At the moment, the manuscript is very poor concerning the information and bibliographic review included.
Author Response
We thank the Reviewers for the considerable attention and the valuable comments that certainly helped us to improve the quality of the present paper. We have revised the manuscript according to the Reviewers’ comments. A revision of the article has been carried out (underlined in yellow for Referee 1 and green for Referee 2, in the main manuscript text).
Please let us know if the revised paper satisfies requirements for publication.
Thank you very much for your attention and courtesy.
Reply to Referee report II (green in the text):
The manuscript submitted is focused on a very interesting subject but must be deeply modified.
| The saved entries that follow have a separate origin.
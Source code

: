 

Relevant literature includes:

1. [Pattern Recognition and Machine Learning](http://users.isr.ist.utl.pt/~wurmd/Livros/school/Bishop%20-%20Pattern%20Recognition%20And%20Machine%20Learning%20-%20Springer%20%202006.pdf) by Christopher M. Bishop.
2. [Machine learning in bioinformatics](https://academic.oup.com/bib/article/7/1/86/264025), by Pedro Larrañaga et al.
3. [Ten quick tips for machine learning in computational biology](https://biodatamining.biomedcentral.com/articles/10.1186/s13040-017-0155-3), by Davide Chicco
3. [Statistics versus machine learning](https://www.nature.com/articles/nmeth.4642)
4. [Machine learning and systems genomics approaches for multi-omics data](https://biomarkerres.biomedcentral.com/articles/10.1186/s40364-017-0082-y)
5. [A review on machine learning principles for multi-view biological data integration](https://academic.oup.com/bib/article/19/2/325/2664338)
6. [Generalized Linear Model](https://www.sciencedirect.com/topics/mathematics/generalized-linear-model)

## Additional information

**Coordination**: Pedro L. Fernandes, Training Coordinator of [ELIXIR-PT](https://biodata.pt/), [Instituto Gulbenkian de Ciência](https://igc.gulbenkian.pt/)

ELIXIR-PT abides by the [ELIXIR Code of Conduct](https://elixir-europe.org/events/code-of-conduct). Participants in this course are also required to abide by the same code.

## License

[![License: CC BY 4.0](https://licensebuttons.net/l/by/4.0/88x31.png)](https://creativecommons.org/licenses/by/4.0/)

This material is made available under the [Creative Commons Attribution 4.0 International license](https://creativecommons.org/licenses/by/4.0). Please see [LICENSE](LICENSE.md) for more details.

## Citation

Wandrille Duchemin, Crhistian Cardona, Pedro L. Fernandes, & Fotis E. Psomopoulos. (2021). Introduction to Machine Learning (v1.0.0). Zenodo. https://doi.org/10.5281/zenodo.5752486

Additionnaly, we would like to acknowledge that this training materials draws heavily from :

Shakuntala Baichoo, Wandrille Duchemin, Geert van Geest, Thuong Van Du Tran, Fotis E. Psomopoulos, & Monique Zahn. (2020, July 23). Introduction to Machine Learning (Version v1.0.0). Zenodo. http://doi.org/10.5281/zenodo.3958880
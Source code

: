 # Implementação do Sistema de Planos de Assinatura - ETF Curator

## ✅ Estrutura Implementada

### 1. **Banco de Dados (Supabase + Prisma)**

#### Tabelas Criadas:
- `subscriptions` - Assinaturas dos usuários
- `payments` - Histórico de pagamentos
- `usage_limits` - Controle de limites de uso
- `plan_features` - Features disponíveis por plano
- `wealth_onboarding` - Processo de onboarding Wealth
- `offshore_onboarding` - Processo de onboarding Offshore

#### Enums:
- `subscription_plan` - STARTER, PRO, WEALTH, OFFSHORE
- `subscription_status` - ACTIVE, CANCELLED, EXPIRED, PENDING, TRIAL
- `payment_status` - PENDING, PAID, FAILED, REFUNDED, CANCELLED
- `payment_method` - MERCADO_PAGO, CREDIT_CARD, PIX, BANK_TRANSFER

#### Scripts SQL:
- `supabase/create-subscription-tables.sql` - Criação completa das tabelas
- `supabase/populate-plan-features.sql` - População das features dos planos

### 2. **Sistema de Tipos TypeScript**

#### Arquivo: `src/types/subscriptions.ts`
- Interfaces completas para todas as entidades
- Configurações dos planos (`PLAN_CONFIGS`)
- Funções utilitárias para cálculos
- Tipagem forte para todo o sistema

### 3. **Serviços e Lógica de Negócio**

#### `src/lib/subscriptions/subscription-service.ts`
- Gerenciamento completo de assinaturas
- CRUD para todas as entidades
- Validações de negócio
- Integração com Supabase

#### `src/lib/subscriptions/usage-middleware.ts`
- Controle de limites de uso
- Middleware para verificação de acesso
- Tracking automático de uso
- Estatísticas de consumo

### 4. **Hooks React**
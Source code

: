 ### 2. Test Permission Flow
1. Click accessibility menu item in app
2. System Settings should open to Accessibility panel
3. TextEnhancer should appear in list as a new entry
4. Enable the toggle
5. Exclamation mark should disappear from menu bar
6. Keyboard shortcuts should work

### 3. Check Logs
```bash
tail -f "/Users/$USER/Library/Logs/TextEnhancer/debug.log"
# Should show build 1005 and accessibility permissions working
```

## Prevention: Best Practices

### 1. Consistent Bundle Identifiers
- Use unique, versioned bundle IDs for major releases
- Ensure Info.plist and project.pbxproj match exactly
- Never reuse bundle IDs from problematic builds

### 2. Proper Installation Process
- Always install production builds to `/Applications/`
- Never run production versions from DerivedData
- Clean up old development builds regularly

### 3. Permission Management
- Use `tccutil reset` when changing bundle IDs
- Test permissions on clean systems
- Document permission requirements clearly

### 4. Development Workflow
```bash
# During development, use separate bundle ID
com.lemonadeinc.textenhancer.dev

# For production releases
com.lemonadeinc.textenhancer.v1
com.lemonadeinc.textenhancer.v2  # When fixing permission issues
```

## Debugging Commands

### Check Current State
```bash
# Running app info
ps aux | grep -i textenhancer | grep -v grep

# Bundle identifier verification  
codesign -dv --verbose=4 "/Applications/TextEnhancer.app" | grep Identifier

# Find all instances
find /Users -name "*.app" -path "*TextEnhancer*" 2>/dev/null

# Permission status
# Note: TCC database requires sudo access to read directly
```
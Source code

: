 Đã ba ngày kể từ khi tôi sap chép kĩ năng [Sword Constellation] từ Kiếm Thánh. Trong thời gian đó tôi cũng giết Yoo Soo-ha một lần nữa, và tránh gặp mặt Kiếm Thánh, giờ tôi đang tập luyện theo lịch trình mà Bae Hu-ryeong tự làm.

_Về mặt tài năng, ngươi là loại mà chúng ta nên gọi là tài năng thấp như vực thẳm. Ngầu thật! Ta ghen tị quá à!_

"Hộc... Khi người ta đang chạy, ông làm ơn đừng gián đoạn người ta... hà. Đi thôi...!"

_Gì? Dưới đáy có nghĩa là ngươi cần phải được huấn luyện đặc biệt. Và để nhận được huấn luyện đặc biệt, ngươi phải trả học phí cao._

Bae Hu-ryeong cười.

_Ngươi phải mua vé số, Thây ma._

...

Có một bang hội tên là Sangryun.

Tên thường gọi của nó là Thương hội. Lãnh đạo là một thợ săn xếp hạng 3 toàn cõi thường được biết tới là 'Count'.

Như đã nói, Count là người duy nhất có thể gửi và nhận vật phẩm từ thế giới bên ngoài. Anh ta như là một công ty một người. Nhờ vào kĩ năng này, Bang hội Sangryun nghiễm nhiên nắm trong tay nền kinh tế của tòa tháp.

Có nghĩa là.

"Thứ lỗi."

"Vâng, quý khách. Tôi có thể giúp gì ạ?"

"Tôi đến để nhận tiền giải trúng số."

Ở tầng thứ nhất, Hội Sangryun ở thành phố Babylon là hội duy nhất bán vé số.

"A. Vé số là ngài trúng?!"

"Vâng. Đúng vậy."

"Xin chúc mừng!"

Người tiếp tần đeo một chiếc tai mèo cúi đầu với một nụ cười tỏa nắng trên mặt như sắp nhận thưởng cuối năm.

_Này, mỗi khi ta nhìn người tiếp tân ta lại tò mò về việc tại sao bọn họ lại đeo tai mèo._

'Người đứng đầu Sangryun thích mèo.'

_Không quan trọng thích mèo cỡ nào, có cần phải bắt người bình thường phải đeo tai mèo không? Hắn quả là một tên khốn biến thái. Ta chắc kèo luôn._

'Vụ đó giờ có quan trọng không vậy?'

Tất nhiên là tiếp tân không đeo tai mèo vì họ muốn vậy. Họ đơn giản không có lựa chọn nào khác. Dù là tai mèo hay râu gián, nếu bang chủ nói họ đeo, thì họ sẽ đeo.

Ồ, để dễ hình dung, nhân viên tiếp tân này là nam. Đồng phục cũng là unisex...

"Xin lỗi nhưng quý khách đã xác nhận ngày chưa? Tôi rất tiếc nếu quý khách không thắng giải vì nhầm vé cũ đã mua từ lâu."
The authors should develop more about the MSCs available for treatment (routes of administration, results already obtained, …), also should describe more precisely the mechanisms of action of these MSCs, also referring to previous and recent published work.
R. We really appreciated the comments of reviewer 2 and we proceeded to include within the manuscript the suggested modifications. However, the core of the current scientific hypothesis was based on the children's immunity towards Sars-CoV-2 and not specifically on the use of MSCs and their clinical use (a topic that was in any case implemented as per the reviewer's suggestion). Thank you very much for your understanding.
At the moment, the manuscript is very poor concerning the information and bibliographic review included.
R. The bibliography was improved and added as per the reviewer's kind request. Thank you.
Round 2
Reviewer 1 Report
The Authors addressed to my comments sufficiently.
Reviewer 2 Report
The authors improved the manuscript acording to the suggestions.